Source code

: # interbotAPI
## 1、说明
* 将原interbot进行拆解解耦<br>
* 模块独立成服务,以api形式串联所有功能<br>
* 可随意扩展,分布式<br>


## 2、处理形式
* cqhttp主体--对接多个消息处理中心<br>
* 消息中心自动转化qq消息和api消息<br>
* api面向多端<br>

---

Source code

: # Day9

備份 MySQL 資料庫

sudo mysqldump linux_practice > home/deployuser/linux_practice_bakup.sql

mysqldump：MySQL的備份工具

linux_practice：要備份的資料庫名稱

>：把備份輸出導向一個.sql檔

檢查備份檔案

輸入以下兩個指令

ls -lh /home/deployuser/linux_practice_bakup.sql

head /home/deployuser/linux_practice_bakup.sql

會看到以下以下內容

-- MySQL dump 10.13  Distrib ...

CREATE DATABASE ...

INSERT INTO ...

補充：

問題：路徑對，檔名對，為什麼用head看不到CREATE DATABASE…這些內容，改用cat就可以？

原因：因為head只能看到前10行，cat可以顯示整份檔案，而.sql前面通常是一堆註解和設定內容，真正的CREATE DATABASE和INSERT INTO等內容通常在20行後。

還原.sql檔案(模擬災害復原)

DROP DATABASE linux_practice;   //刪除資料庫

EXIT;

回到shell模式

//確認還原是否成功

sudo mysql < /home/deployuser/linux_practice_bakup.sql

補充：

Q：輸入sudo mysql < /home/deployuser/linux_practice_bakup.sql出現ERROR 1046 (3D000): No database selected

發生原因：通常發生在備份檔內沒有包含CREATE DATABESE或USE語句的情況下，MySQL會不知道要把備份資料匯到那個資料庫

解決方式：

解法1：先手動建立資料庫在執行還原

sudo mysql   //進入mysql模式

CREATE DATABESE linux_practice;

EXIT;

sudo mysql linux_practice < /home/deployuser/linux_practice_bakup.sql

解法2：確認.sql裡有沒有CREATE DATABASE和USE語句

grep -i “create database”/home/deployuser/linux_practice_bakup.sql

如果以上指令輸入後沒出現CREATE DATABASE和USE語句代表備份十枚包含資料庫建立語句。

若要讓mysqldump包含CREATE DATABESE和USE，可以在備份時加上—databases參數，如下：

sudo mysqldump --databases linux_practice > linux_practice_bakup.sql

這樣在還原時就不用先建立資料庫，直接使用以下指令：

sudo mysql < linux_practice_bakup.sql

[Activity] Write down exactly the span of lines above from the one containing "CREATE DATABASE ..." to the one containing "sudo mysql linux_practice", both ends included.

[Answer section]
CREATE DATABASE ...

INSERT INTO ...

補充：

問題：路徑對，檔名對，為什麼用head看不到CREATE DATABASE…這些內容，改用cat就可以？

原因：因為head只能看到前10行，cat可以顯示整份檔案，而.sql前面通常是一堆註解和設定內容，真正的CREATE DATABASE和INSERT INTO等內容通常在20行後。

還原.sql檔案(模擬災害復原)

DROP DATABASE linux_practice;   //刪除資料庫

EXIT;

回到shell模式

//確認還原是否成功

sudo mysql < /home/deployuser/linux_practice_bakup.sql

補充：

Q：輸入sudo mysql < /home/deployuser/linux_practice_bakup.sql出現ERROR 1046 (3D000): No database selected

發生原因：通常發生在備份檔內沒有包含CREATE DATABESE或USE語句的情況下，MySQL會不知道要把備份資料匯到那個資料庫

解決方式：

解法1：先手動建立資料庫在執行還原

sudo mysql   //進入mysql模式

CREATE DATABESE linux_practice;

EXIT;

sudo mysql linux_practice < /home/deployuser/linux_practice_bakup.sql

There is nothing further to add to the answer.